Please print the entries exactly, omitting each image.
::: Records to use :::
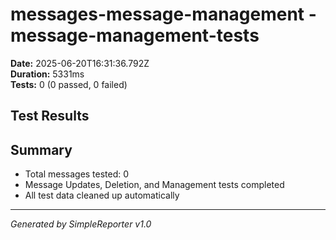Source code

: # messages-message-management - message-management-tests

**Date:** 2025-06-20T16:31:36.792Z  
**Duration:** 5331ms  
**Tests:** 0 (0 passed, 0 failed)

## Test Results



## Summary

- Total messages tested: 0
- Message Updates, Deletion, and Management tests completed
- All test data cleaned up automatically

---
*Generated by SimpleReporter v1.0*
:::
§ **Response area**
Source code

: # messages-message-management - message-management-tests

**Date:** 2025-06-20T16:31:36.792Z  
**Duration:** 5331ms  
**Tests:** 0 (0 passed, 0 failed)

## Test Results



## Summary

- Total messages tested: 0
- Message Updates, Deletion, and Management tests completed
- All test data cleaned up automatically

---
*Generated by SimpleReporter v1.0*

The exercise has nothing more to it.